CottageLabs / idfind

An identifier identifier
1 stars 0 forks source link

regex identification - weird problems #27

Closed emanuil-tolev closed 12 years ago

emanuil-tolev commented 12 years ago

When identifying an identifier using the tests stored in the index, IDFind seems to fail rather strangely.

If we take 10.1186/1758-2946-3-47, the example from the front page, this is successfully matched by the ^((http:\/\/){0,1}dx.doi.org/|(http:\/\/){0,1}hdl.handle.net\/|doi:|info:doi:){0,1}(?P10..+\/.+) regex we wrote at DevXS.

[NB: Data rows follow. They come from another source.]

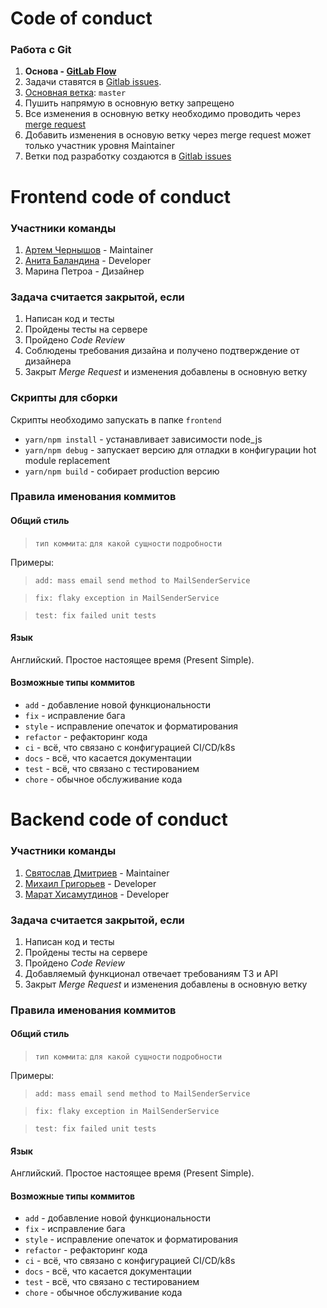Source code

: # Code of conduct

### Работа с Git

1. **Основа - [GitLab Flow](https://docs.gitlab.com/ee/topics/gitlab_flow.html#github-flow-as-a-simpler-alternative)**
1. Задачи ставятся в [Gitlab issues](https://gitlab.com/temikmax/org-mephi-2.0/-/issues).
1. [Основная ветка](https://docs.gitlab.com/ee/topics/gitlab_flow.html#github-flow-as-a-simpler-alternative): `master`
1. Пушить напрямую в основную ветку запрещено
1. Все изменения в основную ветку необходимо проводить через [merge request](https://gitlab.com/temikmax/org-mephi-2.0/-/merge_requests)
1. Добавить изменения в основую ветку через merge request может только участник уровня Maintainer
1. Ветки под разработку создаются в [Gitlab issues](https://gitlab.com/temikmax/org-mephi-2.0/-/issues)


# Frontend code of conduct

### Участники команды
1. [Артем Чернышов](https://gitlab.com/ache) - Maintainer
1. [Анита Баландина](https://gitlab.com/anita-balandina) - Developer
1. Марина Петроа - Дизайнер

### Задача считается закрытой, если
1. Написан код и тесты
1. Пройдены тесты на сервере
1. Пройдено *Code Review*
1. Соблюдены требования дизайна и получено подтверждение от дизайнера
1. Закрыт *Merge Request* и изменения добавлены в основную ветку

### Скрипты для сборки
Скрипты необходимо запускать в папке `frontend`
- `yarn/npm install` - устанавливает зависимости node_js
- `yarn/npm debug` - запускает версию для отладки в конфигурации hot module replacement
- `yarn/npm build` - собирает production версию

### Правила именования коммитов
#### Общий стиль
> `тип коммита`: `для какой сущности` `подробности`

Примеры:
> `add: mass email send method to MailSenderService`

> `fix: flaky exception in MailSenderService`

> `test: fix failed unit tests`

#### Язык
Английский. Простое настоящее время (Present Simple).

#### Возможные типы коммитов
- `add` - добавление новой функциональности
- `fix` - исправление бага
- `style` - исправление опечаток и форматирования
- `refactor` - рефакторинг кода
- `ci` - всё, что связано с конфигурацией CI/CD/k8s
- `docs` - всё, что касается документации
- `test` - всё, что связано с тестированием
- `chore` - обычное обслуживание кода


# Backend code of conduct
### Участники команды
1. [Святослав Дмитриев](https://gitlab.com/sodmitriev) - Maintainer
1. [Михаил Григорьев](https://gitlab.com/grigorevmp) - Developer
1. [Марат Хисамутдинов](https://gitlab.com/marat.ai) - Developer

### Задача считается закрытой, если
1. Написан код и тесты
1. Пройдены тесты на сервере
1. Пройдено *Code Review*
1. Добавляемый функционал отвечает требованиям ТЗ и API
1. Закрыт *Merge Request* и изменения добавлены в основную ветку

### Правила именования коммитов
#### Общий стиль
> `тип коммита`: `для какой сущности` `подробности`

Примеры:
> `add: mass email send method to MailSenderService`

> `fix: flaky exception in MailSenderService`

> `test: fix failed unit tests`

#### Язык
Английский. Простое настоящее время (Present Simple).

#### Возможные типы коммитов
- `add` - добавление новой функциональности
- `fix` - исправление бага
- `style` - исправление опечаток и форматирования
- `refactor` - рефакторинг кода
- `ci` - всё, что связано с конфигурацией CI/CD/k8s
- `docs` - всё, что касается документации
- `test` - всё, что связано с тестированием
- `chore` - обычное обслуживание кода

If we then try to match 10.1186/1758-2946-3-49 (change last digit to 9) that works too. However, if we then try to match 10.1186/1755-2946-3-49 (change 1758 to 1755, so just 1 digit) - this fails!

This shouldn't happen according to my reading of the regex which allows a .+ at that point... so changing the digit from 8 to 5 shouldn't cause it to not match.

I'll try to investigate this later by just compiling this regex with re in the REPL and try to figure out what's wrong.

emanuil-tolev commented 12 years ago

Wow, my mind is surprisingly vacant at certain times. The regex identification works just fine - the problem is that we've ALSO got a feature which, given a URL, will check whether the identifier is actually what we think it is.

E.g. the Digital Object Identifier regex may match a given identifier (such as both examples above), but only ONE of them is ACTUALLY an assigned DOI. If you try resolving them both at http://dx.doi.org/, you will find that 10.1186/1758-2946-3-49 resolves fine. Changing an arbitrary digit (the 8 in the 1758 to a 5) results in a technically valid, but non-assigned DOI: 10.1186/1755-2946-3-49.

So our service (correctly) decides that string is NOT a DOI.

Well, good to affirm that feature's working properly...